I just finished reading The Editing of Emily Dickinson, A Reconsideration by R. W. Franklin and Emily Dickinson, The Mind of the Poet by Albert J. Gelpi. Franklin's book turned out to be interesting in detailing the problems in publishing a complete edition of Emily Dickinson poems: she created so many different variations of many of her poems, scraps left unfinished and alternate word choices expressed on many of her original papers. Defining a final "author's intent" proved impossible.
Gelpi's book attempted to place Dickinson's mindset and evolving philosophies in the context of her struggles with Puritanism and the major thought-leaders of the day, New England's writers Emerson and Thoreau. But Gelpi also had interesting things to say about how a poet-creator self-defines and he included a laundry list of craft-techniques he felt made Dickinson unique.
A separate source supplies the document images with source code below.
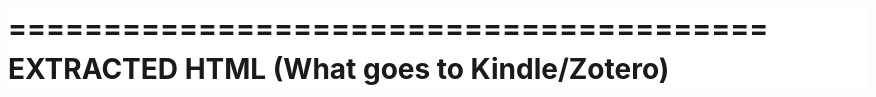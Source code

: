 ========================================
EXTRACTED HTML (What goes to Kindle/Zotero)
========================================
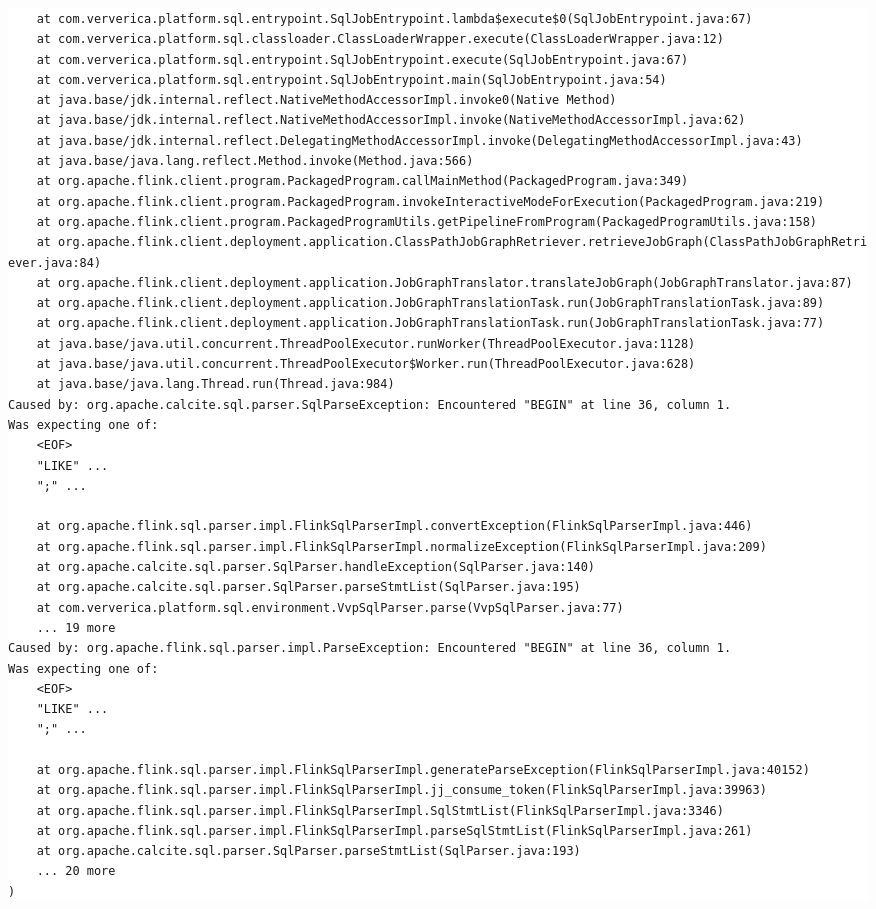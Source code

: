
 ```
	at com.ververica.platform.sql.entrypoint.SqlJobEntrypoint.lambda$execute$0(SqlJobEntrypoint.java:67)
	at com.ververica.platform.sql.classloader.ClassLoaderWrapper.execute(ClassLoaderWrapper.java:12)
	at com.ververica.platform.sql.entrypoint.SqlJobEntrypoint.execute(SqlJobEntrypoint.java:67)
	at com.ververica.platform.sql.entrypoint.SqlJobEntrypoint.main(SqlJobEntrypoint.java:54)
	at java.base/jdk.internal.reflect.NativeMethodAccessorImpl.invoke0(Native Method)
	at java.base/jdk.internal.reflect.NativeMethodAccessorImpl.invoke(NativeMethodAccessorImpl.java:62)
	at java.base/jdk.internal.reflect.DelegatingMethodAccessorImpl.invoke(DelegatingMethodAccessorImpl.java:43)
	at java.base/java.lang.reflect.Method.invoke(Method.java:566)
	at org.apache.flink.client.program.PackagedProgram.callMainMethod(PackagedProgram.java:349)
	at org.apache.flink.client.program.PackagedProgram.invokeInteractiveModeForExecution(PackagedProgram.java:219)
	at org.apache.flink.client.program.PackagedProgramUtils.getPipelineFromProgram(PackagedProgramUtils.java:158)
	at org.apache.flink.client.deployment.application.ClassPathJobGraphRetriever.retrieveJobGraph(ClassPathJobGraphRetriever.java:84)
	at org.apache.flink.client.deployment.application.JobGraphTranslator.translateJobGraph(JobGraphTranslator.java:87)
	at org.apache.flink.client.deployment.application.JobGraphTranslationTask.run(JobGraphTranslationTask.java:89)
	at org.apache.flink.client.deployment.application.JobGraphTranslationTask.run(JobGraphTranslationTask.java:77)
	at java.base/java.util.concurrent.ThreadPoolExecutor.runWorker(ThreadPoolExecutor.java:1128)
	at java.base/java.util.concurrent.ThreadPoolExecutor$Worker.run(ThreadPoolExecutor.java:628)
	at java.base/java.lang.Thread.run(Thread.java:984)
Caused by: org.apache.calcite.sql.parser.SqlParseException: Encountered "BEGIN" at line 36, column 1.
Was expecting one of:
    <EOF> 
    "LIKE" ...
    ";" ...
    
	at org.apache.flink.sql.parser.impl.FlinkSqlParserImpl.convertException(FlinkSqlParserImpl.java:446)
	at org.apache.flink.sql.parser.impl.FlinkSqlParserImpl.normalizeException(FlinkSqlParserImpl.java:209)
	at org.apache.calcite.sql.parser.SqlParser.handleException(SqlParser.java:140)
	at org.apache.calcite.sql.parser.SqlParser.parseStmtList(SqlParser.java:195)
	at com.ververica.platform.sql.environment.VvpSqlParser.parse(VvpSqlParser.java:77)
	... 19 more
Caused by: org.apache.flink.sql.parser.impl.ParseException: Encountered "BEGIN" at line 36, column 1.
Was expecting one of:
    <EOF> 
    "LIKE" ...
    ";" ...
    
	at org.apache.flink.sql.parser.impl.FlinkSqlParserImpl.generateParseException(FlinkSqlParserImpl.java:40152)
	at org.apache.flink.sql.parser.impl.FlinkSqlParserImpl.jj_consume_token(FlinkSqlParserImpl.java:39963)
	at org.apache.flink.sql.parser.impl.FlinkSqlParserImpl.SqlStmtList(FlinkSqlParserImpl.java:3346)
	at org.apache.flink.sql.parser.impl.FlinkSqlParserImpl.parseSqlStmtList(FlinkSqlParserImpl.java:261)
	at org.apache.calcite.sql.parser.SqlParser.parseStmtList(SqlParser.java:193)
	... 20 more
)
```
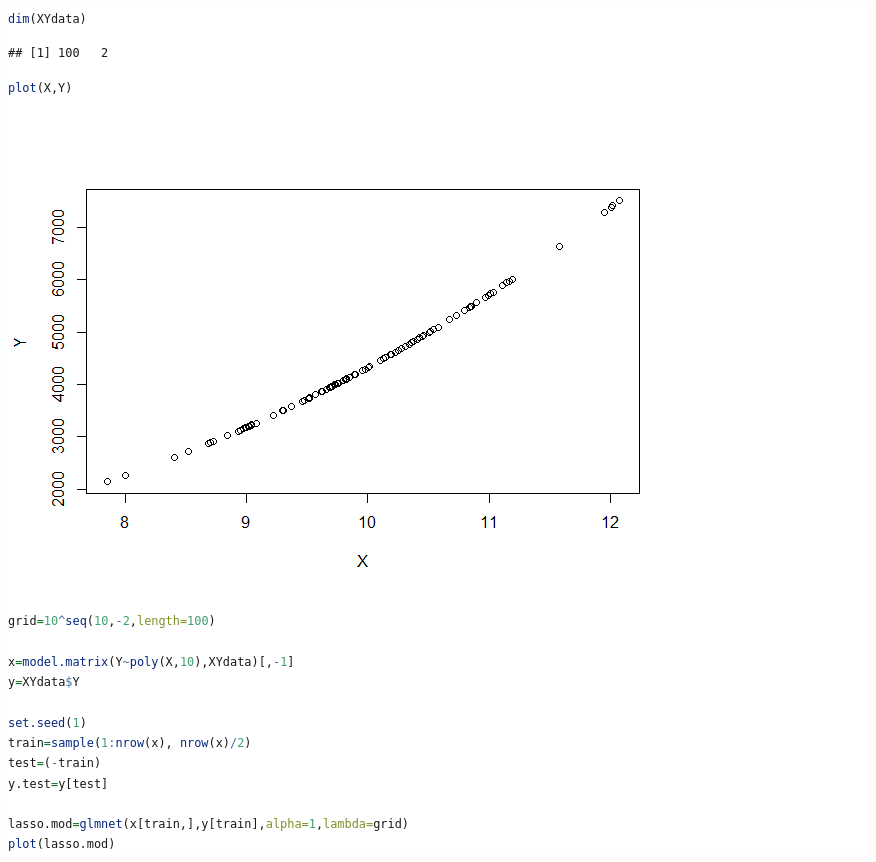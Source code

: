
 ```r
dim(XYdata)
```

```
## [1] 100   2
```

```r
plot(X,Y)
```

![](chapter6-3_files/figure-html/unnamed-chunk-15-1.png)

```r
grid=10^seq(10,-2,length=100)

x=model.matrix(Y~poly(X,10),XYdata)[,-1]
y=XYdata$Y

set.seed(1)
train=sample(1:nrow(x), nrow(x)/2)
test=(-train)
y.test=y[test]

lasso.mod=glmnet(x[train,],y[train],alpha=1,lambda=grid)
plot(lasso.mod)
```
Gelpi believed a poet could identify as one of three kinds of a creator:
- a passive see-er
- an assertive genius
- a skilled craftsman
Gelpi's list of Dickinsonian craft, I feel, is useful to any poet who reads Dickinson or wants to add a flair of Emily to their work:
- Use unique, fresh language
- Use New England colloquialisms (or your local alternative)
- Drop the S from the third-person singular of the present tense
- Emphasize nouns by striking the articles
- Use singular nouns where plurals are expected
- Make parts of speech perform unorthodox functions
- Coin words
- Write in hymn stanzas (quatrains of short lines with 3-4 beats)
- Use dots and dashes as breathing points
- Use slant rhymes
- Use mostly monosyllable words
Gelphi also surmised that Dickinson liked to exist in a constantly yearning state, never to have her desires fulfilled because, as Gelphi said, "Fulfillment is static; desire is a process."
Interesting food for thought.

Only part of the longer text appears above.